Ernest Hemingway

Writers at Work is a rich source of visual metaphors (pictured: Ernest Hemingway).

Perhaps I’m just particularly neurotic, but whenever I’m writing I feel a niggling guilt that tells me I really should be reading, and whenever I’m reading I feel a niggling guilt that tells me I really should be writing.

When I write, I feel as though I’m an imposter, painfully aware of every foundational, canonical text that’s somehow slipped me by: I haven’t read Umberto Eco; I haven’t read Beckett! Then, when I do read, I feel as though I’m wasting time that might be better spent writing: I mightn’t have read Beckett, but I do know he’d already published a pretty amazing essay at the unripe age of 23.

It’s exhausting, but I don’t believe I’m alone. I know I’m not. The relationship between creativity and consumption has always been fraught, and technological shifts haven’t made any of this more straightforward. As it gets easier to make, it gets easier to consume, and we’re continuously forced to reassess what constitutes the right balance between making and taking.

We live in a culture that values making (see Smashwords, Etsy, NaNoWriMo, Kickstarter, and on and on), but our twenty-first century economics of attention don’t really add up. Most of us strive, when we create, for some modicum of ‘internet fame’ (believing that ‘internet fame’ is eminently more achievable than ‘IRL fame’), but we have to know we can’t all be ‘internet famous’. We have to know we can’t all find takers for the cultural products we make. As Frank Chimero has noted, even those who can build an online fanbase rarely figure out how to leverage that attention into a living wage (‘a YouTube music video with 400k views would net the artist about $25’). And those of us without a fanbase seem to be falling, in greater and greater numbers, for Cory Doctorow’s contention that ‘the big problem isn’t piracy, it’s obscurity’, which encourages us to give more and more of what we make away for free in order to lift ourselves out of obscurity, in the process collectively devaluing our work and the work of others.
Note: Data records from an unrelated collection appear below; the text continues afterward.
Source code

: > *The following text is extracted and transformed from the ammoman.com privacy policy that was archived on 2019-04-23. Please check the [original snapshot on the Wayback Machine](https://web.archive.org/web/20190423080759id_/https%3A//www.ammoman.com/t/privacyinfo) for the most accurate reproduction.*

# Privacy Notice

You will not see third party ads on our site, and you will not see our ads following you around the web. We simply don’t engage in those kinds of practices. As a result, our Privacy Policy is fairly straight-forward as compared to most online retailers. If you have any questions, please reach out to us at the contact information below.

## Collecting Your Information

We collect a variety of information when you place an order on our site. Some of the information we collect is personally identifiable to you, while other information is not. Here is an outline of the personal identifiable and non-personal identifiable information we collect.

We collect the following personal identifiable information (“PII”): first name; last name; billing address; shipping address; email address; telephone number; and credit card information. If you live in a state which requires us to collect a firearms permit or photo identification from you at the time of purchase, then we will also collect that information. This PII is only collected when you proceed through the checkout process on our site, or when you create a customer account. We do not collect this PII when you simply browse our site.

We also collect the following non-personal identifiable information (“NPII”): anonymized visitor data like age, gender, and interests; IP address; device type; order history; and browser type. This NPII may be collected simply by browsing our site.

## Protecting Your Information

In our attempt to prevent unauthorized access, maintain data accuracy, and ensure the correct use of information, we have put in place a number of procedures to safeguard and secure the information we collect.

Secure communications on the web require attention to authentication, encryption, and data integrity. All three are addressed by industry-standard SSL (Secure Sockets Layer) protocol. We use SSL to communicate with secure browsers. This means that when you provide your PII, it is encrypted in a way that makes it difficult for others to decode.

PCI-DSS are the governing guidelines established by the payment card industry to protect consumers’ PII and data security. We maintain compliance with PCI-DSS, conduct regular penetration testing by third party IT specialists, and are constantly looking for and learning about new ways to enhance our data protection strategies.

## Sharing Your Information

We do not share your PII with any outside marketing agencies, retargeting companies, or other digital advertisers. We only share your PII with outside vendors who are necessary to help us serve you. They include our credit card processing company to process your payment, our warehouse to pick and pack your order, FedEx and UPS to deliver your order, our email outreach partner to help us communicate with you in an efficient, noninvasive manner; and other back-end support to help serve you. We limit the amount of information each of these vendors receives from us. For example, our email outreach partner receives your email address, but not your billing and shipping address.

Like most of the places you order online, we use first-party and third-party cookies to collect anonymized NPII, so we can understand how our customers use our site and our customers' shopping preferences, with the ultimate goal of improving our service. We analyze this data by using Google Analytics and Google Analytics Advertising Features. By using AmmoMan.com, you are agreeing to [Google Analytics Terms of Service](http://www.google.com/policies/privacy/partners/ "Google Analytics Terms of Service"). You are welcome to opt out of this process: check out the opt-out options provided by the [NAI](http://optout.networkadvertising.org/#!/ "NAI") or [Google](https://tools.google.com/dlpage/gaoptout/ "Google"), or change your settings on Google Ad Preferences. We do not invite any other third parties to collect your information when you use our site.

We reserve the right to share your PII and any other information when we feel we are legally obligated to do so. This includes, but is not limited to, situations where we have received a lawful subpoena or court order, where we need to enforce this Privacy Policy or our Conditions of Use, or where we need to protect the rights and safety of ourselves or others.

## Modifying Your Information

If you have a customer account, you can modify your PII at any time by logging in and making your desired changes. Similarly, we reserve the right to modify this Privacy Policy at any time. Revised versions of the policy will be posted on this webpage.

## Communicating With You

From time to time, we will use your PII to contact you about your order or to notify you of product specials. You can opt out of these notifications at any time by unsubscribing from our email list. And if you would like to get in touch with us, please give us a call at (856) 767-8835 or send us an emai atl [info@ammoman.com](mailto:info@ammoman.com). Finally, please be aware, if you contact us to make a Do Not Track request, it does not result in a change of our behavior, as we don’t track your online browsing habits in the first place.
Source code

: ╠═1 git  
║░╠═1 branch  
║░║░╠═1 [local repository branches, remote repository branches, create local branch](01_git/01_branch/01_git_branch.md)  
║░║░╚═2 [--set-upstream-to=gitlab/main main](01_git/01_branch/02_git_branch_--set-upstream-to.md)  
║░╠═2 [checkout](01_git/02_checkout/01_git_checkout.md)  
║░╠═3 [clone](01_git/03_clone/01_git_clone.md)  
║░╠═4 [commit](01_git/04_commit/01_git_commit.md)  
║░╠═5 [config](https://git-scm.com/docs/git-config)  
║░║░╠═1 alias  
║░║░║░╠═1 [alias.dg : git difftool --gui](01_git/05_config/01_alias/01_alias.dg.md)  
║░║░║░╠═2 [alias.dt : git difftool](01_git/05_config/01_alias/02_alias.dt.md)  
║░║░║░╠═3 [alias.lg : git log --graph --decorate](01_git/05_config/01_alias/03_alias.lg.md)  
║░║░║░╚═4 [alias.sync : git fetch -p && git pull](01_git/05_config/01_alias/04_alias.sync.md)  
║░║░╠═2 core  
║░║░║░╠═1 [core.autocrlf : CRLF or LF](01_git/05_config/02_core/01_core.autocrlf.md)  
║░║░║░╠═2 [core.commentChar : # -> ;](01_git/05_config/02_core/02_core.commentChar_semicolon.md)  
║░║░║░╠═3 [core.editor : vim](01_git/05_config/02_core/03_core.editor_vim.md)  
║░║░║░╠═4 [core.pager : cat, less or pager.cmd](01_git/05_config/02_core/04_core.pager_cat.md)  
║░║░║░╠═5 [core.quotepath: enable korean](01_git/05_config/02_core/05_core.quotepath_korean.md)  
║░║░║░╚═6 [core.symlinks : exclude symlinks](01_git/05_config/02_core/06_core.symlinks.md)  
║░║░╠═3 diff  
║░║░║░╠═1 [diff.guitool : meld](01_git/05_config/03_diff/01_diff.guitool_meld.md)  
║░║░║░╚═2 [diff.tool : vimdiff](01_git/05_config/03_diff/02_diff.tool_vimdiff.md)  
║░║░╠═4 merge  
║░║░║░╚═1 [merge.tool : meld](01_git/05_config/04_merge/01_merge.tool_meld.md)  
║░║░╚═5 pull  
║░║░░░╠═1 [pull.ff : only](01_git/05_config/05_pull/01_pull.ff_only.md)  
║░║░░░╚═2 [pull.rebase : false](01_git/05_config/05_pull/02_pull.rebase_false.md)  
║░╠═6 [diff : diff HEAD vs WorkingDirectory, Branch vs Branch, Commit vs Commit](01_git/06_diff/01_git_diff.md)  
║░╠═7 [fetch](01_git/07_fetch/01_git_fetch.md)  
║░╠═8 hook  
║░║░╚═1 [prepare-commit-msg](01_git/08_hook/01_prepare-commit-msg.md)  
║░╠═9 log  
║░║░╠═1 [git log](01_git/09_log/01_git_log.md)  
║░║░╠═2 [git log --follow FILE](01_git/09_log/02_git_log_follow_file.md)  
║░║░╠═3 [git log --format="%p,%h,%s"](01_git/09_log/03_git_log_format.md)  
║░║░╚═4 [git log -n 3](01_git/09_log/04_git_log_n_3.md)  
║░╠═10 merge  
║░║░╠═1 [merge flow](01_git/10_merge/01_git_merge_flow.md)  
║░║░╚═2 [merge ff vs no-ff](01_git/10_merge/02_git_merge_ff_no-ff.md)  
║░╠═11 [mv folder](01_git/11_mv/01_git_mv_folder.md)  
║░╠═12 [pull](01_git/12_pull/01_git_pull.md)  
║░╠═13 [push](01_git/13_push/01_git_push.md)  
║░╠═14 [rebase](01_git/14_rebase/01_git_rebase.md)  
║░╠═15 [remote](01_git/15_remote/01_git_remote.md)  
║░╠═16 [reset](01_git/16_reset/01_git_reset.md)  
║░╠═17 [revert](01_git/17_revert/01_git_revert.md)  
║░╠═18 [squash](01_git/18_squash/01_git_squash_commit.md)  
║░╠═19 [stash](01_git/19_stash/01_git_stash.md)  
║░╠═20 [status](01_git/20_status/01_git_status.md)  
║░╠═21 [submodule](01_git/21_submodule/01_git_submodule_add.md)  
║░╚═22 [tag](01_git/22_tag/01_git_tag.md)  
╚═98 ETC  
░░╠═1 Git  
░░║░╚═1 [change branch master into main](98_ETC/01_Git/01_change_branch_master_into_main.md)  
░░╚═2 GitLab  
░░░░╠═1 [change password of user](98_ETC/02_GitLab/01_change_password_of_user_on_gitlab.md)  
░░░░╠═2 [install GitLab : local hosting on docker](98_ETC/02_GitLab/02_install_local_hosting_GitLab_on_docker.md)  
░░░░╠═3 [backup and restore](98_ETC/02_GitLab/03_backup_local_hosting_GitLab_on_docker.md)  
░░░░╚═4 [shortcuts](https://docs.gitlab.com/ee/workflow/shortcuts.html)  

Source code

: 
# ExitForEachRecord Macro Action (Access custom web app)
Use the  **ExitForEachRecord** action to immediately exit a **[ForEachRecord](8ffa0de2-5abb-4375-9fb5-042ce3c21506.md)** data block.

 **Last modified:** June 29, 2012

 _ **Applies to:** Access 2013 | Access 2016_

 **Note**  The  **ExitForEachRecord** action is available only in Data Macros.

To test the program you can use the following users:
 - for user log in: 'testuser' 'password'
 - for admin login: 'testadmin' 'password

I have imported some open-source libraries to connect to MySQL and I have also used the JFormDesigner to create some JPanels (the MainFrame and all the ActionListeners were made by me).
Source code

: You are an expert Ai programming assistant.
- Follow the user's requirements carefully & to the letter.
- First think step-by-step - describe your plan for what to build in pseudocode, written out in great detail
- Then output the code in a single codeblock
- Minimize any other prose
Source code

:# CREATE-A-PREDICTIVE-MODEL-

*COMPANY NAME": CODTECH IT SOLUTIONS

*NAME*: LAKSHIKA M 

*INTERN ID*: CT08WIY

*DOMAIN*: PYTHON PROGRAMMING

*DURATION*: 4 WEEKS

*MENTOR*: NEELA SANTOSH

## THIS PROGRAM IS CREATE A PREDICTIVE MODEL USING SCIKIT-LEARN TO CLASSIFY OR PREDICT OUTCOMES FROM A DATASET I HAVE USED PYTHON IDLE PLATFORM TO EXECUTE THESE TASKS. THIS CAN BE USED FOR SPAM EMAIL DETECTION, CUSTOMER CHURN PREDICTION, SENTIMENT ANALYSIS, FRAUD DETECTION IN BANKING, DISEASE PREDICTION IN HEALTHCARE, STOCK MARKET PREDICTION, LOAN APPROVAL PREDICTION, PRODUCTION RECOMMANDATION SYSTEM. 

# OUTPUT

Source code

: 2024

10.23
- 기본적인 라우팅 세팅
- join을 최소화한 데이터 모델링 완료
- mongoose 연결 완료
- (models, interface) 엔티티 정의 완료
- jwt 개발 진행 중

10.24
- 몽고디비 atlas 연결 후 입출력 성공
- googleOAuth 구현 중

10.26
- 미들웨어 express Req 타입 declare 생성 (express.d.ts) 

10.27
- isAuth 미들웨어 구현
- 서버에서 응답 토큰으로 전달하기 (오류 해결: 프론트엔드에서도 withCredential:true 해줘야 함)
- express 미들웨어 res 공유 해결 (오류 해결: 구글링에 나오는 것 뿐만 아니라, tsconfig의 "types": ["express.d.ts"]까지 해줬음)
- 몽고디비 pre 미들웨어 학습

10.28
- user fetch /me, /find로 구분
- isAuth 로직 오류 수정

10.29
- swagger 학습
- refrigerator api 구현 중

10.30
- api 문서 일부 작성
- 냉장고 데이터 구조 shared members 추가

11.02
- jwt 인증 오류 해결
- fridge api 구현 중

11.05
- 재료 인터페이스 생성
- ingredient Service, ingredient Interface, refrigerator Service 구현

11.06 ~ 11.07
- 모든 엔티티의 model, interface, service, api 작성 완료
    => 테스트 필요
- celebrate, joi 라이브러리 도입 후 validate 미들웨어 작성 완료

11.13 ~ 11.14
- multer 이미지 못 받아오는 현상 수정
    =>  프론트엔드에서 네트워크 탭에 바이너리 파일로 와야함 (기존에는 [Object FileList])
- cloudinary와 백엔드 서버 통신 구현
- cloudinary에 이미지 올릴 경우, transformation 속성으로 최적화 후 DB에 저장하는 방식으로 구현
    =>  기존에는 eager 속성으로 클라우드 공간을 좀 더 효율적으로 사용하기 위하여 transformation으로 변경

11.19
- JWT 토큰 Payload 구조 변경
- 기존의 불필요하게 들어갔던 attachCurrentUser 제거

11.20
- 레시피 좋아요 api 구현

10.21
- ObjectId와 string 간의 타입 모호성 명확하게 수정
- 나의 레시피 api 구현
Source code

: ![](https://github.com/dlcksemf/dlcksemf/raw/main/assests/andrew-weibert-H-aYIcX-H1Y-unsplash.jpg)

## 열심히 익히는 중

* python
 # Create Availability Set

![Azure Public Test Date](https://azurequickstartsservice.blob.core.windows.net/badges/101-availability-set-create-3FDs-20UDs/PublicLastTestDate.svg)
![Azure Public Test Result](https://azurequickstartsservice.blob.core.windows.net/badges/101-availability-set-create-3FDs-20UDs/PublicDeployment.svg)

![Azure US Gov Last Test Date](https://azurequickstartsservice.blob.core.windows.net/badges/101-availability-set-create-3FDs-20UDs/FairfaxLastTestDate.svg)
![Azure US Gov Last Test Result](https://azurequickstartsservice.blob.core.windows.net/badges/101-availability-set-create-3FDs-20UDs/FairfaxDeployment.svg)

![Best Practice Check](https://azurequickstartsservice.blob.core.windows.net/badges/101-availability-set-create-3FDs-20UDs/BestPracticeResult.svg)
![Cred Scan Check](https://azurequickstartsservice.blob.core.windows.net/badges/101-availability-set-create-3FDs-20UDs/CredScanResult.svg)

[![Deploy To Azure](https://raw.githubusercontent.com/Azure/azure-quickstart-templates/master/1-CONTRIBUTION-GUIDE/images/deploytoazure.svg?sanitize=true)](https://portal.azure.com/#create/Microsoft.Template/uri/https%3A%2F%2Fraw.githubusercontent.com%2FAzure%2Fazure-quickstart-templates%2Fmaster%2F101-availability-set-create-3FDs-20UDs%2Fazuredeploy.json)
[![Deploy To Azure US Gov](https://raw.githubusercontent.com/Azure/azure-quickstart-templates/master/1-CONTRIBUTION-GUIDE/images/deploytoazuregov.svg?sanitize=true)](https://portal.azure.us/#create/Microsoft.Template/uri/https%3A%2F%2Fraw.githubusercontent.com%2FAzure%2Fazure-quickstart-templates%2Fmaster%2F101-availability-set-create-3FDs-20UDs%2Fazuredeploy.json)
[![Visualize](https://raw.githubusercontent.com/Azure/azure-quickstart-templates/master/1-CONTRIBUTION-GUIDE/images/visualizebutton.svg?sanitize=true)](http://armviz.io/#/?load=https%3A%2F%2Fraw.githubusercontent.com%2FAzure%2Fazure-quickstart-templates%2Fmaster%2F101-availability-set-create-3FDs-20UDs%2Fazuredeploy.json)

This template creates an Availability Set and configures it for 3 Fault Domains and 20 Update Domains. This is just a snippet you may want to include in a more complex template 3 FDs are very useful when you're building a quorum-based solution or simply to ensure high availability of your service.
We’re so desperate to be read, watched, listened to, that we’ll willingly drop the value of what we make to zero… and we often still find ourselves struggling to find willing readers, watchers, and listeners. Ironically, the reason we probably can’t find an audience for our work is that we’re not actually very interested in engaging with the work of others like us. We’ll write short stories or poems or paint pictures but then spend our free time binge-watching reality TV shows or blockbuster movies or Nintendo games–we’re consuming as much as we create, certainly, but if we’re not consuming the same kinds of stuff as what we’re making, we end up with gluts of certain kinds of work that will never be enjoyed. As creators, we need to be smarter about where we direct our attention as consumers if we want to ensure we end up with an audience for the work we most enjoy making.

Over at Island, editor Matthew Lamb recently introduced a policy in which the magazine will only publish submissions from subscribers. There’s something a little ridiculous about the idea that anybody would want to have their work published in a journal they don’t even want to read, but that’s what happens when the maker-taker balance tips out of equilibrium. The more I think about Lamb’s approach, the more I appreciate it: if you want to make, you need to take; if you want an audience for your work, you need to be willing to engage with the work of others on your level. If you find the idea of having to read stories in order to have your own story published a little distasteful, you’ll soon find yourself facing a terrifying question: would you even want to consume the work you’re creating? (If you wouldn’t, the only rational reaction would be to stop making it, or at least stop trying to get it published!)

These are the thoughts that swirl around my head almost every minute of every day: I don’t read enough. I don’t write enough. I read too much. I write too much. I don’t read the right stuff. I don’t write the right stuff.

Lately, I’ve been trying to identify where things have most been out of alignment. I’m reading more in general and watching less terrible American sitcoms (though I can’t cut them out completely! It’s a sickness!). I’m focusing on more actively seeking out work written by those I know, or taking recommendations from Australian booksellers with a vested interest in supporting local writers, instead of relying on Amazon’s indifferent recommendation robots. In short: I’m trying to consume more thoughtfully and creatively.

On Twitter, Ryan O’Neill recently suggested we perhaps need ‘Less Creative Writing and more Creative Reading classes’. He might be right, but for now, we can teach ourselves. We can try our best to remember that if we want to make, we need to first figure out how, and what, to take.